• EXERCISE AIM
Give back exactly the lines of the data below, starting with the line that has "- **Artist Profiles**: Explore" and going on through the line that has "- **Express.js**: Web".

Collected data
- - -

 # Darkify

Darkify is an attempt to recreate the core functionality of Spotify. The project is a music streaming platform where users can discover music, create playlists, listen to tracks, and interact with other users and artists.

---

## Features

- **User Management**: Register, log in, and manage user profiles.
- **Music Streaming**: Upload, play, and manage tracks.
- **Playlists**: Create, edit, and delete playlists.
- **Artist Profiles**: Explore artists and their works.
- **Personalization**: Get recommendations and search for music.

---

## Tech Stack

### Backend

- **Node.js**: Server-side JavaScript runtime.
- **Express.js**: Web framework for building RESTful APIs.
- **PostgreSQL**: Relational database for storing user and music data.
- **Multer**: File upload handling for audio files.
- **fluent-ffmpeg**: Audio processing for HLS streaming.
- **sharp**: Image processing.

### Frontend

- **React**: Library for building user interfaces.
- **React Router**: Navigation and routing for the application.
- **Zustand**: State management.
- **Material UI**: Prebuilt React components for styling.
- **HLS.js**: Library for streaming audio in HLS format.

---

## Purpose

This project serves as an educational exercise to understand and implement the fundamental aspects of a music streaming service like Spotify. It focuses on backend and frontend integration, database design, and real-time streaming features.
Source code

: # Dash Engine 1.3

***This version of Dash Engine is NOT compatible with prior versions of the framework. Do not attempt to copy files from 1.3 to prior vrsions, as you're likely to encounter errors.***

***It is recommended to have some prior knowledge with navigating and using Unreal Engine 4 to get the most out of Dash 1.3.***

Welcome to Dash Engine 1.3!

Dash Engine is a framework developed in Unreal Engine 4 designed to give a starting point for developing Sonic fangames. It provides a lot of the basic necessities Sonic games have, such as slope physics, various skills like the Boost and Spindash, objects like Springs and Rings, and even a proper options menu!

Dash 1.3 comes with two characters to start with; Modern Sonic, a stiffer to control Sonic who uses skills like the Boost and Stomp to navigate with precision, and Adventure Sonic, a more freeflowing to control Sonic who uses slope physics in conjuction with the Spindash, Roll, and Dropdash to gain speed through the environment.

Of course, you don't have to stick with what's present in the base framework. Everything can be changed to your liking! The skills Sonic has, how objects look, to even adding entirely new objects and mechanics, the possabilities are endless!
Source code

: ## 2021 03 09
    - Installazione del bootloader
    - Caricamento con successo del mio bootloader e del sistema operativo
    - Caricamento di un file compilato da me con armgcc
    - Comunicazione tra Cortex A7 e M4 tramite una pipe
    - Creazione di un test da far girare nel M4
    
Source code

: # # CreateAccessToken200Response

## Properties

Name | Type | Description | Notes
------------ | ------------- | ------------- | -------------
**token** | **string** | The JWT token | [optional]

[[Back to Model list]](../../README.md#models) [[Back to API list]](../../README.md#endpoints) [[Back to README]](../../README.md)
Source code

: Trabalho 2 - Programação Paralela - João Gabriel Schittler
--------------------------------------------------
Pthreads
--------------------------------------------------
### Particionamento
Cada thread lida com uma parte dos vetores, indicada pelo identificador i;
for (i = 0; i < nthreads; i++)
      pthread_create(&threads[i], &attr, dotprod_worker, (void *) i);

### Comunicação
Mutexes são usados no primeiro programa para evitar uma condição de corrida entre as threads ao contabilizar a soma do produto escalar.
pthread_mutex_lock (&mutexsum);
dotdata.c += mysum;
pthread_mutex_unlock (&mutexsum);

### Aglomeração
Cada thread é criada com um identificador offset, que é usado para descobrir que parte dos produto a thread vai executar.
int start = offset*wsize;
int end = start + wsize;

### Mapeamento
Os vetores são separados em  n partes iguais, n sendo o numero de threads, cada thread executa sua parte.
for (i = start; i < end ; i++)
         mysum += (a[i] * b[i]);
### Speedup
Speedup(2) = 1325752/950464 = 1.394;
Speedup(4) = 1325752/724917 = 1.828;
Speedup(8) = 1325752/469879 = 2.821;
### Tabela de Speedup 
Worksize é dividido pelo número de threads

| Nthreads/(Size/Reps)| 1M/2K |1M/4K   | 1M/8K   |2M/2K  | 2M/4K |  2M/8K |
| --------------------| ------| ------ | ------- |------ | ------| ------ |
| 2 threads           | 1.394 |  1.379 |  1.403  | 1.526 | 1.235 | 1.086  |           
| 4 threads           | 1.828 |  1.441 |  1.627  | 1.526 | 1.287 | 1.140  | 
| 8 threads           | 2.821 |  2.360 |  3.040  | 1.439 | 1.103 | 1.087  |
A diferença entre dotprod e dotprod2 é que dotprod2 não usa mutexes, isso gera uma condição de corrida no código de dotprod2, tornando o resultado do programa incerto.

- - -

• PROBLEM SOLUTION
- **Artist Profiles**: Explore artists and their works.
- **Personalization**: Get recommendations and search for music.

---

## Tech Stack

### Backend

- **Node.js**: Server-side JavaScript runtime.
- **Express.js**: Web framework for building RESTful APIs.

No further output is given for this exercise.